Notification can be completed via:
1) Radio
2) Telephone
3) EMSystem
b. Notification reports shall include:
1) Patient age
2) Chief complaint
3) Type of bed required (monitored / unmonitored)
4) Unit #
5) ETA
Altered Mental Status ILS
ILS:
5. Determine blood glucose using Chemstrip / Glucometer. If BS<80 mg/dl in the adult patient, administer:
a. Glucose 50% (D50) 25 gm IV. If no response, repeat one additional 25 gm amp in 5 minutes to a total dose of 50 gm; OR
b. Glucagon 1.0 mg IM for patients in whom IV access cannot be achieved within ten minutes or three IV attempts.
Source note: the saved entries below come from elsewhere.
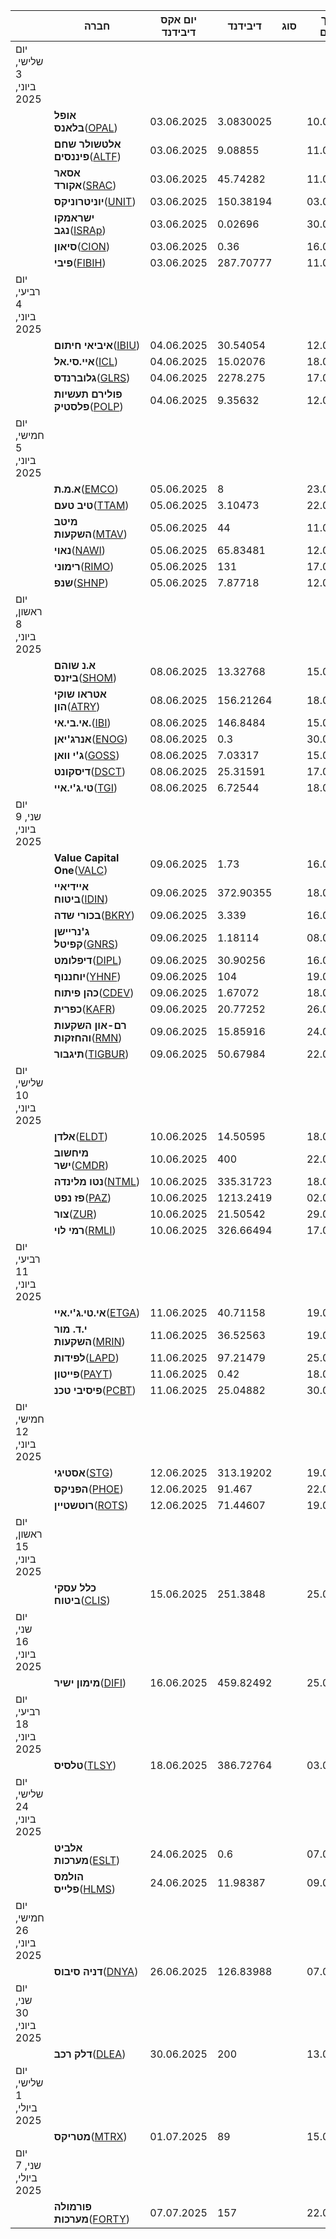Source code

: |                                        | חברה                                                                                                                            | יום אקס דיבידנד | דיבידנד | סוג | תאריך תשלום | תשואה |
| -------------------------------------- | ----------------------------------------------------------------------------------------------------------------------------------- | ---------------------------- | -------------- | ------ | --------------------- | ---------- |
| יום שלישי, 3 ביוני, 2025  |                                                                                                                                     |                              |                |        |                       |            |
|                                        | **אופל בלאנס**([OPAL](https://il.investing.com/equities/opal-balance-dividends))                                        | 03.06.2025                   | 3.0830025      |        | 10.06.2025            | 7.11%      |
|                                        | **אלטשולר שחם פיננסים**([ALTF](https://il.investing.com/equities/altshuler-shaham-funds-pension-ltd-dividends)) | 03.06.2025                   | 9.08855        |        | 11.06.2025            | 7.37%      |
|                                        | **אסאר אקורד**([SRAC](https://il.investing.com/equities/sr-accord-dividends))                                           | 03.06.2025                   | 45.74282       |        | 11.06.2025            | 6.95%      |
|                                        | **יוניטרוניקס**([UNIT](https://il.investing.com/equities/unitronics-dividends))                                       | 03.06.2025                   | 150.38194      |        | 03.07.2025            | 9.51%      |
|                                        | **ישראמקו נגב**([ISRAp](https://il.investing.com/equities/isramco-dividends))                                          | 03.06.2025                   | 0.02696        |        | 30.06.2025            | 6.42%      |
|                                        | **סיאון**([CION](https://il.investing.com/equities/cion-investment-dividends?cid=1200513))                                  | 03.06.2025                   | 0.36           |        | 16.06.2025            | 14.81%     |
|                                        | **פיבי**([FIBIH](https://il.investing.com/equities/fibi-holdings-ltd-dividends))                                             | 03.06.2025                   | 287.70777      |        | 11.06.2025            | 5.46%      |
| יום רביעי, 4 ביוני, 2025  |                                                                                                                                     |                              |                |        |                       |            |
|                                        | **איביאי חיתום**([IBIU](https://il.investing.com/equities/poalim-ibi---und-dividends))                                | 04.06.2025                   | 30.54054       |        | 12.06.2025            | 6.83%      |
|                                        | **איי.סי.אל**([ICL](https://il.investing.com/equities/icl-dividends))                                                     | 04.06.2025                   | 15.02076       |        | 18.06.2025            | 2.87%      |
|                                        | **גלוברנדס**([GLRS](https://il.investing.com/equities/globrands-group-ltd-dividends))                                    | 04.06.2025                   | 2278.275       |        | 17.06.2025            | 8.33%      |
|                                        | **פולירם תעשיות פלסטיק**([POLP](https://il.investing.com/equities/polyram-plastic-industries-dividends))       | 04.06.2025                   | 9.35632        |        | 12.06.2025            | 3.40%      |
| יום חמישי, 5 ביוני, 2025  |                                                                                                                                     |                              |                |        |                       |            |
|                                        | **א.מ.ת**([EMCO](https://il.investing.com/equities/e-m-comps-dividends))                                                      | 05.06.2025                   | 8              |        | 23.06.2025            | 3.08%      |
|                                        | **טיב טעם**([TTAM](https://il.investing.com/equities/tiv-taam-hold-1-dividends))                                           | 05.06.2025                   | 3.10473        |        | 22.06.2025            | 2.18%      |
|                                        | **מיטב השקעות**([MTAV](https://il.investing.com/equities/meitav-ds-dividends))                                         | 05.06.2025                   | 44             |        | 11.06.2025            | 3.00%      |
|                                        | **נאוי**([NAWI](https://il.investing.com/equities/nawi-brothers-group-ltd-dividends))                                        | 05.06.2025                   | 65.83481       |        | 12.06.2025            | 3.98%      |
|                                        | **רימוני**([RIMO](https://il.investing.com/equities/rimoni-ind-dividends))                                                 | 05.06.2025                   | 131            |        | 17.06.2025            | 10.34%     |
|                                        | **שנפ**([SHNP](https://il.investing.com/equities/e.schnpp-co-dividends))                                                      | 05.06.2025                   | 7.87718        |        | 12.06.2025            | 7.80%      |
| יום ראשון, 8 ביוני, 2025  |                                                                                                                                     |                              |                |        |                       |            |
|                                        | **א.נ שוהם ביזנס**([SHOM](https://il.investing.com/equities/isal-amlat-inv-dividends))                                | 08.06.2025                   | 13.32768       |        | 15.06.2025            | 5.99%      |
|                                        | **אטראו שוקי הון**([ATRY](https://il.investing.com/equities/leader-capital-dividends))                               | 08.06.2025                   | 156.21264      |        | 18.06.2025            | 5.65%      |
|                                        | **אי.בי.אי.**([IBI](https://il.investing.com/equities/i.b.i-investment-dividends))                                         | 08.06.2025                   | 146.8484       |        | 15.06.2025            | 4.53%      |
|                                        | **אנרג'יאן**([ENOG](https://il.investing.com/equities/energean-oil-gas-dividends?cid=1117812))                            | 08.06.2025                   | 0.3            |        | 30.06.2025            | 9.76%      |
|                                        | **ג'י וואן**([GOSS](https://il.investing.com/equities/g1-secure-dividends))                                                | 08.06.2025                   | 7.03317        |        | 15.06.2025            | 4.69%      |
|                                        | **דיסקונט**([DSCT](https://il.investing.com/equities/isr-discount-bnk-dividends))                                         | 08.06.2025                   | 25.31591       |        | 17.06.2025            | 3.50%      |
|                                        | **טי.ג'י.איי**([TGI](https://il.investing.com/equities/tadir-gan-dividends))                                              | 08.06.2025                   | 6.72544        |        | 18.06.2025            | 10.10%     |
| יום שני, 9 ביוני, 2025      |                                                                                                                                     |                              |                |        |                       |            |
|                                        | **Value Capital One**([VALC](https://il.investing.com/equities/di-rom-dividends))                                                | 09.06.2025                   | 1.73           |        | 16.06.2025            | 3.69%      |
|                                        | **איידיאיי ביטוח**([IDIN](https://il.investing.com/equities/i.d.i-insur-dividends))                                 | 09.06.2025                   | 372.90355      |        | 18.06.2025            | 9.29%      |
|                                        | **בכורי שדה**([BKRY](https://il.investing.com/equities/bikurey-hasade-holdings-dividends))                               | 09.06.2025                   | 3.339          |        | 16.06.2025            | 4.67%      |
|                                        | **ג'נריישן קפיטל**([GNRS](https://il.investing.com/equities/generation-capital-dividends))                           | 09.06.2025                   | 1.18114        |        | 08.07.2025            | 1.30%      |
|                                        | **דיפלומט**([DIPL](https://il.investing.com/equities/diplomat-holdings-dividends))                                        | 09.06.2025                   | 30.90256       |        | 16.06.2025            | 5.88%      |
|                                        | **יוחננוף**([YHNF](https://il.investing.com/equities/m-yochananof-and-sons-ltd-dividends))                                | 09.06.2025                   | 104            |        | 19.06.2025            | 2.66%      |
|                                        | **כהן פיתוח**([CDEV](https://il.investing.com/equities/cohen-dev-dividends))                                             | 09.06.2025                   | 1.67072        |        | 18.06.2025            | 6.48%      |
|                                        | **כפרית**([KAFR](https://il.investing.com/equities/kafrit-inds-dividends))                                                  | 09.06.2025                   | 20.77252       |        | 26.06.2025            | 2.57%      |
|                                        | **רם-און השקעות והחזקות**([RMN](https://il.investing.com/equities/polyram-dividends))                          | 09.06.2025                   | 15.85916       |        | 24.06.2025            | 2.24%      |
|                                        | **תיגבור**([TIGBUR](https://il.investing.com/equities/tgbr-dividends))                                                     | 09.06.2025                   | 50.67984       |        | 22.06.2025            | 3.39%      |
| יום שלישי, 10 ביוני, 2025 |                                                                                                                                     |                              |                |        |                       |            |
|                                        | **אלדן**([ELDT](https://il.investing.com/equities/eldan-transportation-ltd-dividends))                                       | 10.06.2025                   | 14.50595       |        | 18.06.2025            | 1.67%      |
|                                        | **מיחשוב ישר**([CMDR](https://il.investing.com/equities/computer-direct-dividends))                                     | 10.06.2025                   | 400            |        | 22.06.2025            | 8.85%      |
|                                        | **נטו מלינדה**([NTML](https://il.investing.com/equities/neto-malinda-dividends))                                        | 10.06.2025                   | 335.31723      |        | 18.06.2025            | 4.70%      |
|                                        | **פז נפט**([PAZ](https://il.investing.com/equities/paz-oil-company-dividends))                                              | 10.06.2025                   | 1213.2419      |        | 02.07.2025            | 8.73%      |
|                                        | **צור**([ZUR](https://il.investing.com/equities/zur-shamir-ins-dividends))                                                    | 10.06.2025                   | 21.50542       |        | 29.06.2025            | 4.78%      |
|                                        | **רמי לוי**([RMLI](https://il.investing.com/equities/rami-levi-dividends))                                                 | 10.06.2025                   | 326.66494      |        | 17.06.2025            | 5.11%      |
| יום רביעי, 11 ביוני, 2025 |                                                                                                                                     |                              |                |        |                       |            |
|                                        | **אי.טי.ג'י.איי**([ETGA](https://il.investing.com/equities/etga-group-dividends))                                       | 11.06.2025                   | 40.71158       |        | 19.06.2025            | 6.91%      |
|                                        | **י.ד. מור השקעות**([MRIN](https://il.investing.com/equities/yd-more-invest-dividends))                               | 11.06.2025                   | 36.52563       |        | 19.06.2025            | 5.60%      |
|                                        | **לפידות**([LAPD](https://il.investing.com/equities/lapidot-isr-oil-dividends))                                            | 11.06.2025                   | 97.21479       |        | 25.06.2025            | 2.12%      |
|                                        | **פייטון**([PAYT](https://il.investing.com/equities/payton-dividends))                                                     | 11.06.2025                   | 0.42           |        | 18.06.2025            | 2.36%      |
|                                        | **פיסיבי טכנ**([PCBT](https://il.investing.com/equities/p.c.b.-technologies-ltd-dividends))                             | 11.06.2025                   | 25.04882       |        | 30.06.2025            | 4.40%      |
| יום חמישי, 12 ביוני, 2025 |                                                                                                                                     |                              |                |        |                       |            |
|                                        | **אסטיגי**([STG](https://il.investing.com/equities/s.t.g.-int-dividends))                                                  | 12.06.2025                   | 313.19202      |        | 19.06.2025            | 5.37%      |
|                                        | **הפניקס**([PHOE](https://il.investing.com/equities/phoenix-ord1-dividends))                                               | 12.06.2025                   | 91.467         |        | 22.06.2025            | 5.30%      |
|                                        | **רוטשטיין**([ROTS](https://il.investing.com/equities/rotshtein-dividends))                                              | 12.06.2025                   | 71.44607       |        | 19.06.2025            | 1.69%      |
| יום ראשון, 15 ביוני, 2025 |                                                                                                                                     |                              |                |        |                       |            |
|                                        | **כלל עסקי ביטוח**([CLIS](https://il.investing.com/equities/clal-insurance-dividends))                               | 15.06.2025                   | 251.3848       |        | 25.06.2025            | 3.22%      |
| יום שני, 16 ביוני, 2025     |                                                                                                                                     |                              |                |        |                       |            |
|                                        | **מימון ישיר**([DIFI](https://il.investing.com/equities/direct-insurance-dividends))                                    | 16.06.2025                   | 459.82492      |        | 25.06.2025            | 4.85%      |
| יום רביעי, 18 ביוני, 2025 |                                                                                                                                     |                              |                |        |                       |            |
|                                        | **טלסיס**([TLSY](https://il.investing.com/equities/telsys-dividends))                                                       | 18.06.2025                   | 386.72764      |        | 03.07.2025            | 6.78%      |
| יום שלישי, 24 ביוני, 2025 |                                                                                                                                     |                              |                |        |                       |            |
|                                        | **אלביט מערכות**([ESLT](https://il.investing.com/equities/elbit-systems-limited-dividends?cid=10906))                 | 24.06.2025                   | 0.6            |        | 07.07.2025            | 0.52%      |
|                                        | **הולמס פלייס**([HLMS](https://il.investing.com/equities/holmes-place-dividends))                                      | 24.06.2025                   | 11.98387       |        | 09.07.2025            | 7.68%      |
| יום חמישי, 26 ביוני, 2025 |                                                                                                                                     |                              |                |        |                       |            |
|                                        | **דניה סיבוס**([DNYA](https://il.investing.com/equities/danya-cebus-dividends))                                         | 26.06.2025                   | 126.83988      |        | 07.07.2025            | 4.62%      |
| יום שני, 30 ביוני, 2025     |                                                                                                                                     |                              |                |        |                       |            |
|                                        | **דלק רכב**([DLEA](https://il.investing.com/equities/delek-automotive-dividends))                                          | 30.06.2025                   | 200            |        | 13.07.2025            | 7.23%      |
| יום שלישי, 1 ביולי, 2025  |                                                                                                                                     |                              |                |        |                       |            |
|                                        | **מטריקס**([MTRX](https://il.investing.com/equities/matrix-dividends))                                                     | 01.07.2025                   | 89             |        | 15.07.2025            | 3.17%      |
| יום שני, 7 ביולי, 2025      |                                                                                                                                     |                              |                |        |                       |            |
|                                        | **פורמולה מערכות**([FORTY](https://il.investing.com/equities/formula-sys-dividends))                                | 07.07.2025                   | 157            |        | 22.07.2025            | 1.91%      |
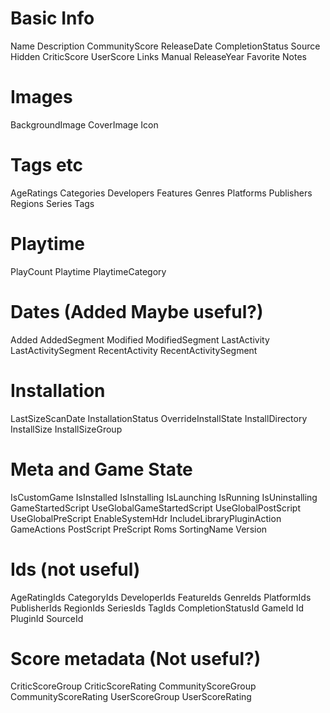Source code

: # Basic Info

Name
Description
CommunityScore
ReleaseDate
CompletionStatus
Source
Hidden
CriticScore
UserScore
Links
Manual
ReleaseYear
Favorite
Notes

# Images

BackgroundImage
CoverImage
Icon

# Tags etc

AgeRatings
Categories
Developers
Features
Genres
Platforms
Publishers
Regions
Series
Tags

# Playtime

PlayCount
Playtime
PlaytimeCategory

# Dates (Added Maybe useful?)

Added
AddedSegment
Modified
ModifiedSegment
LastActivity
LastActivitySegment
RecentActivity
RecentActivitySegment

# Installation

LastSizeScanDate
InstallationStatus
OverrideInstallState
InstallDirectory
InstallSize
InstallSizeGroup

# Meta and Game State

IsCustomGame
IsInstalled
IsInstalling
IsLaunching
IsRunning
IsUninstalling
GameStartedScript
UseGlobalGameStartedScript
UseGlobalPostScript
UseGlobalPreScript
EnableSystemHdr
IncludeLibraryPluginAction
GameActions
PostScript
PreScript
Roms
SortingName
Version

# Ids (not useful)

AgeRatingIds
CategoryIds
DeveloperIds
FeatureIds
GenreIds
PlatformIds
PublisherIds
RegionIds
SeriesIds
TagIds
CompletionStatusId
GameId
Id
PluginId
SourceId

# Score metadata (Not useful?)

CriticScoreGroup
CriticScoreRating
CommunityScoreGroup
CommunityScoreRating
UserScoreGroup
UserScoreRating
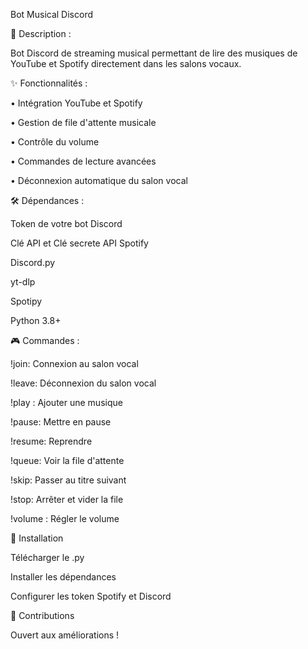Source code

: Bot Musical Discord

🎵 Description :

Bot Discord de streaming musical permettant de lire des musiques de YouTube et Spotify directement dans les salons vocaux.

✨ Fonctionnalités :

• Intégration YouTube et Spotify

• Gestion de file d'attente musicale

• Contrôle du volume

• Commandes de lecture avancées

• Déconnexion automatique du salon vocal

🛠️ Dépendances :

Token de votre bot Discord

Clé API et Clé secrete API Spotify

Discord.py

yt-dlp

Spotipy

Python 3.8+

🎮 Commandes :

!join: Connexion au salon vocal

!leave: Déconnexion du salon vocal

!play <url>: Ajouter une musique

!pause: Mettre en pause

!resume: Reprendre

!queue: Voir la file d'attente

!skip: Passer au titre suivant

!stop: Arrêter et vider la file

!volume <valeur>: Régler le volume

🚀 Installation

Télécharger le .py

Installer les dépendances

Configurer les token Spotify et Discord

🤝 Contributions

Ouvert aux améliorations !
If BS<60 mg/dl in the pediatric patient or <40 in the newborn patient, administer Glucose 0.5 gm/kg IV/IO.
<15 kg Glucose 12.5% (D12.5) 4 ml/kg
>15 kg Glucose 50% (D50) 1 ml/kg
Pediatric Glucagon dose is 0.5 mg IM
6. If airway is not manageable by BLS methods, consider use of the Supraglottic Airway Device as indicated by patient condition.